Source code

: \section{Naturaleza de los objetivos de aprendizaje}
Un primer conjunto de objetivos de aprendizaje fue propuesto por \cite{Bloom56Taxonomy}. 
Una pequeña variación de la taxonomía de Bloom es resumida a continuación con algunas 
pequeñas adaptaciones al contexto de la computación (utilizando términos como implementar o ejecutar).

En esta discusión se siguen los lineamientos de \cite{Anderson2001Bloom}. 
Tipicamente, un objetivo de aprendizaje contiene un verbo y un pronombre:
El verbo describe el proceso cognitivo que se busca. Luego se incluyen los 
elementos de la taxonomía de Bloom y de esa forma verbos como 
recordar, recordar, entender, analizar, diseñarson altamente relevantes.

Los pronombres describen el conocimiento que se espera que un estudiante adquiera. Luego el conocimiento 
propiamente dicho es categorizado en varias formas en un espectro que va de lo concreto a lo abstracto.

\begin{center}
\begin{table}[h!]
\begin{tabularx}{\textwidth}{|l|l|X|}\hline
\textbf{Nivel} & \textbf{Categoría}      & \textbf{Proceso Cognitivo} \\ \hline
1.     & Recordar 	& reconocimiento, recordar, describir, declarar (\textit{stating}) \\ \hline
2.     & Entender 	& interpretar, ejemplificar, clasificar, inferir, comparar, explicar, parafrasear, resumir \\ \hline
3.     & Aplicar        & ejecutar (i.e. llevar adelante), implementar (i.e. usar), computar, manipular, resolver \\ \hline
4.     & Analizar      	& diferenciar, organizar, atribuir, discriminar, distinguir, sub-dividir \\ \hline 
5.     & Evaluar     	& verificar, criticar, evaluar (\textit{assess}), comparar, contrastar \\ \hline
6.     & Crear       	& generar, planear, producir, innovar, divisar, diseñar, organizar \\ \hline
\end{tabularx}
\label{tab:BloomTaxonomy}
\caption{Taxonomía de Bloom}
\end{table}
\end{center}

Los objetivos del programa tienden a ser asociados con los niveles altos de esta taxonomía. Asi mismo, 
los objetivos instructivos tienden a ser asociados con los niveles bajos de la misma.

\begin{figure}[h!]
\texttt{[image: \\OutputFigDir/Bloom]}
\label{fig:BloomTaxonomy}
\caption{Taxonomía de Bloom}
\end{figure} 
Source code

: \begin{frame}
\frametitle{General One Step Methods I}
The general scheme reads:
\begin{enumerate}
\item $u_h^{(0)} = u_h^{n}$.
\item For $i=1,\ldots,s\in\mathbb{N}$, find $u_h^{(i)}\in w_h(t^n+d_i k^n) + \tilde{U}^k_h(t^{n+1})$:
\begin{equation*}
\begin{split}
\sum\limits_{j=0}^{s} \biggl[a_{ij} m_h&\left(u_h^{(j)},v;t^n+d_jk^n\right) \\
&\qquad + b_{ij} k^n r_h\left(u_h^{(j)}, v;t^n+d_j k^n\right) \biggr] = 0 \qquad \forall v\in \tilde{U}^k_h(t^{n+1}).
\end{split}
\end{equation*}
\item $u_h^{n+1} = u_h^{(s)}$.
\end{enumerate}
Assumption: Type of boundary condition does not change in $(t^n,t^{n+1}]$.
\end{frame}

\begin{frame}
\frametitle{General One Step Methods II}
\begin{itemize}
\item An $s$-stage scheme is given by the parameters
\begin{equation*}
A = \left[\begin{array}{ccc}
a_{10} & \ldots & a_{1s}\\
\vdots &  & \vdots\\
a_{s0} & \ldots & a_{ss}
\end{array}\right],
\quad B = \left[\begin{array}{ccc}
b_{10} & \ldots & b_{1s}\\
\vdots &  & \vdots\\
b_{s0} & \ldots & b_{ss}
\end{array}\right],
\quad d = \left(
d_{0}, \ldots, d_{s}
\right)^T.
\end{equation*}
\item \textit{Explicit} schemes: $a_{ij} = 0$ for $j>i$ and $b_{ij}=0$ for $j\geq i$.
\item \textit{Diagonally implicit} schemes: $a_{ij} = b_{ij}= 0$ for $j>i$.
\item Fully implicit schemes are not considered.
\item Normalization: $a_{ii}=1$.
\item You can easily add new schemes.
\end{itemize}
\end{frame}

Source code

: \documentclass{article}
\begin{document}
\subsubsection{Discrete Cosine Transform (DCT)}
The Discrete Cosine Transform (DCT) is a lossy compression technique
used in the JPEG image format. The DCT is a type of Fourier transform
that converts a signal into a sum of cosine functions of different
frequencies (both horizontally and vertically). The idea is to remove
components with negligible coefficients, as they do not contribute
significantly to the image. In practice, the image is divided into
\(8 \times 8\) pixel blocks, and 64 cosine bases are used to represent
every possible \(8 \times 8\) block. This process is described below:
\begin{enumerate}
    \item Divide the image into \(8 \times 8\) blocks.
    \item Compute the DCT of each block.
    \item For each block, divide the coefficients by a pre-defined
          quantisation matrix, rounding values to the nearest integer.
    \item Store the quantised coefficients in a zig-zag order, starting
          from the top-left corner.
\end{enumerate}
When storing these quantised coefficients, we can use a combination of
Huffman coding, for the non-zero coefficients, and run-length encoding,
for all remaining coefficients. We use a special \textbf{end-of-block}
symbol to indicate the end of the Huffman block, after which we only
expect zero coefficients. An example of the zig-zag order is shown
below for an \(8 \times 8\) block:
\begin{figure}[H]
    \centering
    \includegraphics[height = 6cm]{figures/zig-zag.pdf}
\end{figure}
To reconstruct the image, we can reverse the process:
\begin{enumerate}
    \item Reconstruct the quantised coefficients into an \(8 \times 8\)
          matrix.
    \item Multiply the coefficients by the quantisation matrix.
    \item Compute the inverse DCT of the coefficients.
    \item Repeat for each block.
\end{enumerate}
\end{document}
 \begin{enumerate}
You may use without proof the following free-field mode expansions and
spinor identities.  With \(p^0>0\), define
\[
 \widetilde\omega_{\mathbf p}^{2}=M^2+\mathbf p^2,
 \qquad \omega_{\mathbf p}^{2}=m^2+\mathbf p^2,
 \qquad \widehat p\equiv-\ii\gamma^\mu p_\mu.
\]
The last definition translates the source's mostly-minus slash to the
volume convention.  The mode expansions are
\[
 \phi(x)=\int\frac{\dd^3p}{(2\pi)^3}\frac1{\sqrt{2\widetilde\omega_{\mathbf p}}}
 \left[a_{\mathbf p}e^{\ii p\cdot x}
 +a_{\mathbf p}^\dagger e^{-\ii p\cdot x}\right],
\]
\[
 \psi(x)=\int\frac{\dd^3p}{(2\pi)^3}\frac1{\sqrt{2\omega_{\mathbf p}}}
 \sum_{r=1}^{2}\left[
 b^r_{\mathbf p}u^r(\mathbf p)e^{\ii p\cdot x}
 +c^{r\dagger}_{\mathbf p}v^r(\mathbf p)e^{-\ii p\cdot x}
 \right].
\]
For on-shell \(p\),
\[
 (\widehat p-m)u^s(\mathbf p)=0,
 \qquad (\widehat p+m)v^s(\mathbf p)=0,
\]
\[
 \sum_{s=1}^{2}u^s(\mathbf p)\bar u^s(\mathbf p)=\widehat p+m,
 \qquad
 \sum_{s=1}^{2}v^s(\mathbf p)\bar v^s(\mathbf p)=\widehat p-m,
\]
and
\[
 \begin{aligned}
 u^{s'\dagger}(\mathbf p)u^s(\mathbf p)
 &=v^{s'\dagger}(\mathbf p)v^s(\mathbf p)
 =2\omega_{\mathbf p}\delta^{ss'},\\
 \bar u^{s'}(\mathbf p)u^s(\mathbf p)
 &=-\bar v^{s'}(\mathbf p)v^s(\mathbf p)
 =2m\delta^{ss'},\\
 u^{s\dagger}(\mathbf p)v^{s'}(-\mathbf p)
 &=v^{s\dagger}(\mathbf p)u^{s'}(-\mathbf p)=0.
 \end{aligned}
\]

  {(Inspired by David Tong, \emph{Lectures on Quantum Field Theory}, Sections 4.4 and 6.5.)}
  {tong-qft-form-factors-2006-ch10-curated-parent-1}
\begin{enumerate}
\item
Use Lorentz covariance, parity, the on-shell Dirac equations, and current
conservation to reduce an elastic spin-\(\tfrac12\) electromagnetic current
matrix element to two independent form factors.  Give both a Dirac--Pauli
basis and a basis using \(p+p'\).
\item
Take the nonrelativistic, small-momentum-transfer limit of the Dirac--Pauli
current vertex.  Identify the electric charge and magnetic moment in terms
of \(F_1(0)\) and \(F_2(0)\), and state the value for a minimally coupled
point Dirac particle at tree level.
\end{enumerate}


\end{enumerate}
+===+
▶ [Exercise details]
Retype exactly the lines of the data above that fall between the line with "los objetivos instructivos" and the line with "components with negligible", inclusive, and add nothing.

▶ [Solution]
los objetivos instructivos tienden a ser asociados con los niveles bajos de la misma.

\begin{figure}[h!]
\texttt{[image: \\OutputFigDir/Bloom]}
\label{fig:BloomTaxonomy}
\caption{Taxonomía de Bloom}
\end{figure} 
Source code

: \begin{frame}
\frametitle{General One Step Methods I}
The general scheme reads:
\begin{enumerate}
\item $u_h^{(0)} = u_h^{n}$.
\item For $i=1,\ldots,s\in\mathbb{N}$, find $u_h^{(i)}\in w_h(t^n+d_i k^n) + \tilde{U}^k_h(t^{n+1})$:
\begin{equation*}
\begin{split}
\sum\limits_{j=0}^{s} \biggl[a_{ij} m_h&\left(u_h^{(j)},v;t^n+d_jk^n\right) \\
&\qquad + b_{ij} k^n r_h\left(u_h^{(j)}, v;t^n+d_j k^n\right) \biggr] = 0 \qquad \forall v\in \tilde{U}^k_h(t^{n+1}).
\end{split}
\end{equation*}
\item $u_h^{n+1} = u_h^{(s)}$.
\end{enumerate}
Assumption: Type of boundary condition does not change in $(t^n,t^{n+1}]$.
\end{frame}

\begin{frame}
\frametitle{General One Step Methods II}
\begin{itemize}
\item An $s$-stage scheme is given by the parameters
\begin{equation*}
A = \left[\begin{array}{ccc}
a_{10} & \ldots & a_{1s}\\
\vdots &  & \vdots\\
a_{s0} & \ldots & a_{ss}
\end{array}\right],
\quad B = \left[\begin{array}{ccc}
b_{10} & \ldots & b_{1s}\\
\vdots &  & \vdots\\
b_{s0} & \ldots & b_{ss}
\end{array}\right],
\quad d = \left(
d_{0}, \ldots, d_{s}
\right)^T.
\end{equation*}
\item \textit{Explicit} schemes: $a_{ij} = 0$ for $j>i$ and $b_{ij}=0$ for $j\geq i$.
\item \textit{Diagonally implicit} schemes: $a_{ij} = b_{ij}= 0$ for $j>i$.
\item Fully implicit schemes are not considered.
\item Normalization: $a_{ii}=1$.
\item You can easily add new schemes.
\end{itemize}
\end{frame}

Source code

: \documentclass{article}
\begin{document}
\subsubsection{Discrete Cosine Transform (DCT)}
The Discrete Cosine Transform (DCT) is a lossy compression technique
used in the JPEG image format. The DCT is a type of Fourier transform
that converts a signal into a sum of cosine functions of different
frequencies (both horizontally and vertically). The idea is to remove
components with negligible coefficients, as they do not contribute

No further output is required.